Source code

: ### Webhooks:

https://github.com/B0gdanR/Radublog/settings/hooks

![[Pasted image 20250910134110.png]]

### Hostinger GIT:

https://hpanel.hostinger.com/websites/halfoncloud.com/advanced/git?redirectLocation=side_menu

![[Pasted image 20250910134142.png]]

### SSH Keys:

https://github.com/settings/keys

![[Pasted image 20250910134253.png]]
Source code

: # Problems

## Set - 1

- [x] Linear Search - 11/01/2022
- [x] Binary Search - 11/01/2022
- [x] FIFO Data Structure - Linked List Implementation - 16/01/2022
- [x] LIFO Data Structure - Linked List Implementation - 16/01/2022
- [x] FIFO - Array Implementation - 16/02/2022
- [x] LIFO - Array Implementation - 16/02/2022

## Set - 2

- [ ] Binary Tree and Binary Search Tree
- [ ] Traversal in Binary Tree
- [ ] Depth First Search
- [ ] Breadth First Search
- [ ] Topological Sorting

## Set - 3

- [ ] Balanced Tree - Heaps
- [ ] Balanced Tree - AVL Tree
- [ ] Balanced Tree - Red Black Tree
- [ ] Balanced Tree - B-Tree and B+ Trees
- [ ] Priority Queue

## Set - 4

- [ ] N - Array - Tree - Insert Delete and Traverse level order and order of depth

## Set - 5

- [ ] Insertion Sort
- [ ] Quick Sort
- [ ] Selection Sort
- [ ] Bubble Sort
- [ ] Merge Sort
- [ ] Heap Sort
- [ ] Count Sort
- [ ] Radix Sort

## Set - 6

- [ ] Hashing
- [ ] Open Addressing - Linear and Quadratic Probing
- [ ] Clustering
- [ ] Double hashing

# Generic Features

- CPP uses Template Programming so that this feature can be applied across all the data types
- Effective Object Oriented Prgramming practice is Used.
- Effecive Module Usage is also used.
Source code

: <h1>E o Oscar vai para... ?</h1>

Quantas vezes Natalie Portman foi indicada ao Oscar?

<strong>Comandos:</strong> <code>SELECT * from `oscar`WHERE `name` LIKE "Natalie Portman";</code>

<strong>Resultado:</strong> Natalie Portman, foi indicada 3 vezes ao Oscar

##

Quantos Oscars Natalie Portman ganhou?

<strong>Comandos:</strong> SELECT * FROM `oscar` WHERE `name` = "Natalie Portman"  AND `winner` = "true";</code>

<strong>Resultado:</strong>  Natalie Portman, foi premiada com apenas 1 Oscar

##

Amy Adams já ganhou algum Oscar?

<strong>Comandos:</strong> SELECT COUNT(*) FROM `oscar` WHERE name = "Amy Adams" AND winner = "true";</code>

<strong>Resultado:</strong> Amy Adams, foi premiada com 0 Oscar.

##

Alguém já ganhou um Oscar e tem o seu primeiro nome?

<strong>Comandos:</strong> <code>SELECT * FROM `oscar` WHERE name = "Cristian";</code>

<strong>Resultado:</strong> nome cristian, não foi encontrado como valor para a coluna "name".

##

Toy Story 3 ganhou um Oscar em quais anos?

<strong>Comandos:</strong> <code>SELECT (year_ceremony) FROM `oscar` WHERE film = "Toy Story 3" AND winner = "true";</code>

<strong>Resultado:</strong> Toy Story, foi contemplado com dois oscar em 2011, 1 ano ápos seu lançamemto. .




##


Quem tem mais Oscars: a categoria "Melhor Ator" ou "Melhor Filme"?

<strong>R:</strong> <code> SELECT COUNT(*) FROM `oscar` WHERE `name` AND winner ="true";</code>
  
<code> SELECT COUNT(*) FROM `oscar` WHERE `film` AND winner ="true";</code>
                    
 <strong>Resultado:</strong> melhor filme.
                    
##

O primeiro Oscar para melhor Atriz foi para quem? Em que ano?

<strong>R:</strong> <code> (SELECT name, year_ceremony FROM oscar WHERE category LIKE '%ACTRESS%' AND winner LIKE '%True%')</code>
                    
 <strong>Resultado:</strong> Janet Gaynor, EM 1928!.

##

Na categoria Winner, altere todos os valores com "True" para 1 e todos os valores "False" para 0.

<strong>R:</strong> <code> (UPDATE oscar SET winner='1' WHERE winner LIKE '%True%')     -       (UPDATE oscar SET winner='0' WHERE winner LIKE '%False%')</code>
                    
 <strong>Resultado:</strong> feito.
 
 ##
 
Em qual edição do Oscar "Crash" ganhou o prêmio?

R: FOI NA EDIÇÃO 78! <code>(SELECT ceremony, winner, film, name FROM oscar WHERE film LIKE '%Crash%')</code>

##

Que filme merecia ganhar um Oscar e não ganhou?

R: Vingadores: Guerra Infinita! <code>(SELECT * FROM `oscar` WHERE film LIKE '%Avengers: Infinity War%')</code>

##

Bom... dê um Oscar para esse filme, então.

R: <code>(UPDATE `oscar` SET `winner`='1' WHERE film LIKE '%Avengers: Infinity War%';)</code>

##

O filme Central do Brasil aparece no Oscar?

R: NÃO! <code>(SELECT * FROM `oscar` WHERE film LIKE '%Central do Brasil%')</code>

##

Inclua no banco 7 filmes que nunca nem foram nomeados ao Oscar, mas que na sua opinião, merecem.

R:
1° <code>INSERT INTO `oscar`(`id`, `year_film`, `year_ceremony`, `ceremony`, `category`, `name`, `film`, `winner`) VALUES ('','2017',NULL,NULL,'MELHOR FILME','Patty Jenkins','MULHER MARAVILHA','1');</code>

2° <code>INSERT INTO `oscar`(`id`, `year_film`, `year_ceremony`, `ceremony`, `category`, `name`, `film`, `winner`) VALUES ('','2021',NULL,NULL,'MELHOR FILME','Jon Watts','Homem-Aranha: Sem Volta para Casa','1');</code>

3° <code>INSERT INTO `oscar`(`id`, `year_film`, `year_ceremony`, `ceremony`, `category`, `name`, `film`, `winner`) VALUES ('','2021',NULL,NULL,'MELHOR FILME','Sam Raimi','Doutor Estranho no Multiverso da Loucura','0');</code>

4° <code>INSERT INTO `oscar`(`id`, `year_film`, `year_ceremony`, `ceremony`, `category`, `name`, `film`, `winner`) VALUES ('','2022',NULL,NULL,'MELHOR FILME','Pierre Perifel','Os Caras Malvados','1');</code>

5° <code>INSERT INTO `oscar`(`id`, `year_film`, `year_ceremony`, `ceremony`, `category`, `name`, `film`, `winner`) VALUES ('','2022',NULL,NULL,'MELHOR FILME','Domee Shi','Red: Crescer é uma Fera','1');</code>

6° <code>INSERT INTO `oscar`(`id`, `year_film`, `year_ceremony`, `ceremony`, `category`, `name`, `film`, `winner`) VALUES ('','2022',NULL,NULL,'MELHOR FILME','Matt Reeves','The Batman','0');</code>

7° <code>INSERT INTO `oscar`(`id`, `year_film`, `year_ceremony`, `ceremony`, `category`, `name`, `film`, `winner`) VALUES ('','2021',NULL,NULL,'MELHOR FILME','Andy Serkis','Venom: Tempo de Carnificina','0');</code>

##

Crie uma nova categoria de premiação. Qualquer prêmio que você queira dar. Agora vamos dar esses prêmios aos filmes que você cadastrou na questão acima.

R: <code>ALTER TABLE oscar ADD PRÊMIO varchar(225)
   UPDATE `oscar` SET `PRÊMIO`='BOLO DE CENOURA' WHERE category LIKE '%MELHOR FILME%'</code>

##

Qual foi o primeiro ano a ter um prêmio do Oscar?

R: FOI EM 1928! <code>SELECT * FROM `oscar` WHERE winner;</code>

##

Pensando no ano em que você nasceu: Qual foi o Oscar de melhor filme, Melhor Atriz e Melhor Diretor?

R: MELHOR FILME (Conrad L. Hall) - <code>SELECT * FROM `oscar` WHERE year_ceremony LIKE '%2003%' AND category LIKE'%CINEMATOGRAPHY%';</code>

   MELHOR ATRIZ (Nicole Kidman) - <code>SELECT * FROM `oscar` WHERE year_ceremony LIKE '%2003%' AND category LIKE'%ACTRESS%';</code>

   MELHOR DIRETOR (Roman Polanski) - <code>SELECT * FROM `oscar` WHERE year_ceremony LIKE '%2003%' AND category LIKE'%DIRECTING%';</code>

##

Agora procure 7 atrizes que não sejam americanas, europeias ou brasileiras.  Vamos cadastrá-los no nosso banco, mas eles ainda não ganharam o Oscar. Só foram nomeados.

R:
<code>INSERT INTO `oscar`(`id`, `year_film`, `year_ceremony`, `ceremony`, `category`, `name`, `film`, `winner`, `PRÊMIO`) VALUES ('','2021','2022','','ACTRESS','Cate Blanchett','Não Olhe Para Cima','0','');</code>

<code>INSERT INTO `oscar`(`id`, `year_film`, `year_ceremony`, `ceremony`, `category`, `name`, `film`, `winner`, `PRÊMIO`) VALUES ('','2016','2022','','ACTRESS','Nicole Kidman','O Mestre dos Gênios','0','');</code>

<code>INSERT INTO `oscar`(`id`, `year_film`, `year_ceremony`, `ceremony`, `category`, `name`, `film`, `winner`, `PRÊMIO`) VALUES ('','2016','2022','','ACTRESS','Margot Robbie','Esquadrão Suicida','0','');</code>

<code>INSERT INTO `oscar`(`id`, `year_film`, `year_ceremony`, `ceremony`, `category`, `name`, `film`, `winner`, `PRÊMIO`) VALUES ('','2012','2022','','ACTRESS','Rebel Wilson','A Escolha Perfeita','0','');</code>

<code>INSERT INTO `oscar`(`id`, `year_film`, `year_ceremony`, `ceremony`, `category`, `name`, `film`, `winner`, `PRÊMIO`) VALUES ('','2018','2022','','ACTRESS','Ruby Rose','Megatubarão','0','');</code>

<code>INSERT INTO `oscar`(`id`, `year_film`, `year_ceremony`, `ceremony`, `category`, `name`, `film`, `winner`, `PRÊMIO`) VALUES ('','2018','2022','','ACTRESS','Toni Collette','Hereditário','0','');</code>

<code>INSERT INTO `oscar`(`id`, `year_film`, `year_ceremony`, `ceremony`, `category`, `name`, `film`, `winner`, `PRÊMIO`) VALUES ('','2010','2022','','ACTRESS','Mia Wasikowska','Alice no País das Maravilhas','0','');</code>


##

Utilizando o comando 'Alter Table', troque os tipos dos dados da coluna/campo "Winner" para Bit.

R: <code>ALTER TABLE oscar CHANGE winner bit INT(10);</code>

----------------------------------------

Activity - Leave out every line above except those from the line with "LIKE '%Avengers: Infinity War%';)</code>" up to and including the line with "1° <code>INSERT INTO", and copy those exactly.

Response below -
R: <code>(UPDATE `oscar` SET `winner`='1' WHERE film LIKE '%Avengers: Infinity War%';)</code>

##

O filme Central do Brasil aparece no Oscar?

R: NÃO! <code>(SELECT * FROM `oscar` WHERE film LIKE '%Central do Brasil%')</code>

##

Inclua no banco 7 filmes que nunca nem foram nomeados ao Oscar, mas que na sua opinião, merecem.

R:
1° <code>INSERT INTO `oscar`(`id`, `year_film`, `year_ceremony`, `ceremony`, `category`, `name`, `film`, `winner`) VALUES ('','2017',NULL,NULL,'MELHOR FILME','Patty Jenkins','MULHER MARAVILHA','1');</code>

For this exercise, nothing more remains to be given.